It was a cool day in downtown Wilmington, North Carolina. The air was crisp, and the leaves were falling off the trees, scattering the cobblestone streets and covering the ground in a painting of fiery reds and oranges and yellows. The breeze blowing off the Cape Fear River was warm as it brushed against the side of my cheek and ran through my hair. People were out and about today, enjoying the nice weather and the warmth the sun brought. Tour groups and families with children passed by my friend, Maria, and me as we walked to meet my parents, who came to visit for the weekend.
They were in an old antique store on Front Street when they called me and told us to walk down to meet them. We turned a corner and went up a block to put us on Front. I saw my dad about a block away, standing on the corner and leaning against an old telephone pole. My mom followed a few seconds later when she came out of the store. We said our hellos and kept walking along the main street downtown.
“Do you like it down here, Mom?” I asked her.
“It’s so beautiful here, and quaint. The town’s real small, just like home,” she said.
“What about you, Dad?”
He didn’t answer me, mainly because he wasn’t listening. He was in awe, looking at all the old buildings and the stores and the bars all situated on the strip.
“I can’t get over it down here,” he finally said. “This looks just like how Pacific Ave. used to be back when we were young. This is Wildwood.”
We kept walking, and I looked around me. Little shops dotted both sides of the street, some old souvenir and antique stores that seemed as if they had been there for years, some more newer and modern boutiques that had been built in more recent times. Eateries were scattered in between the stores, as well as bars and pubs, some old and some new. And they all had their doors open, welcoming in the public.

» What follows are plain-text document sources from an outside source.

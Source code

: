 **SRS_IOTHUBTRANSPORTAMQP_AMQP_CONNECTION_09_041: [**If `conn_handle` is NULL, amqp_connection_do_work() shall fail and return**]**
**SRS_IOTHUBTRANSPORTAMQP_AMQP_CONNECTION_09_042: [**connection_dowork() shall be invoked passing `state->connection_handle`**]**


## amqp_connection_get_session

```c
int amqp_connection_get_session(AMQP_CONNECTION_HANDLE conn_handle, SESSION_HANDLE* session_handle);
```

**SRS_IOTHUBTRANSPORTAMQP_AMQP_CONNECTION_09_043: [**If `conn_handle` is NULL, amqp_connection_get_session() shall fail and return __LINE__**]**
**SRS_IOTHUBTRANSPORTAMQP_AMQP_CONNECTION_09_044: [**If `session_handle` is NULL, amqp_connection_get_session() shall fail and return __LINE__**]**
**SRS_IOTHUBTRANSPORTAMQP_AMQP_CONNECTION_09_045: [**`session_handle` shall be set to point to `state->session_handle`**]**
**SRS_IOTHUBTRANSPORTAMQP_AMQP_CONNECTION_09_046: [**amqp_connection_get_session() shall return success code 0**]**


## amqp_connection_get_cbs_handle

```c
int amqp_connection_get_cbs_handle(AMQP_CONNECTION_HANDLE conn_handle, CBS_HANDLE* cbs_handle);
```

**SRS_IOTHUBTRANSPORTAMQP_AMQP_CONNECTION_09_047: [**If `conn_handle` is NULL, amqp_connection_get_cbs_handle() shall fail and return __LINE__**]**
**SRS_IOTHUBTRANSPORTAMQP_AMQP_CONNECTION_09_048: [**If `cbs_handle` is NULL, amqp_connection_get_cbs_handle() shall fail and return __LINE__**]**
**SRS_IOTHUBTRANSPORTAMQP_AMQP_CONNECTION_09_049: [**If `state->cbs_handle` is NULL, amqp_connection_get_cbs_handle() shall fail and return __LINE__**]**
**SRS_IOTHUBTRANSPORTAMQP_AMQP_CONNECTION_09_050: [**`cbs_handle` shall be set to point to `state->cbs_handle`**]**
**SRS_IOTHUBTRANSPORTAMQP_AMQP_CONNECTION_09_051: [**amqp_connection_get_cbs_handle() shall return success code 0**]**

Everything was located right next to each other, which made it convenient for the crowds. Rocking chairs and table and chair sets were placed outside on the sidewalk in front of every establishment, and people sat and conversed while they ate. Some sat quietly reading out front of various coffee shops, enjoying the calming serenity, while others exchanged bellowing chuckles over pint glasses of draft beer in more rowdy atmospheres. Women walked in and out of shops, while men took seats at bars to watch the sports games, as children ran by screaming and laughing and playing tag with each other.
We walked along a little further in between the groups of locals and visitors—you could tell who was who, but all seemed to fit together quite nicely. I looked at my mom, and she was now in awe too, looking around.
“What are you thinking?” I asked her.
“Dad’s right,” she said. “This does look like Pacific Ave. All of it. It really brought me back to my childhood.”
“See how crowded it is here right now, Nat?” my dad chimed in. “It’s how it used to be. We used to go from bar to bar when the drinking age was 18, because they were all right next to each other. Everyone you knew was there. It was the place to be, and this is exactly like it.”
“And it was like this during the day, too, with the crowds of people,” my mom said. “This reminds me of when I was really little, holding my aunt’s and uncle’s hands and passing all the 5 & 10 cent stores and walking down to the beach. Sometimes they’d let me stop and buy a toy to take down. It was my favorite part of the day.”
I looked around for myself at the scene laid out in front of me. It did look like home, which made me like Wilmington a lot more. I imagined a historic downtown Wildwood, with booming businesses and thriving crowds all on the downtown strip. I imagined it so much that I seemed to place myself there, back then. And my parents were still there, but younger—still awing, and still smiling.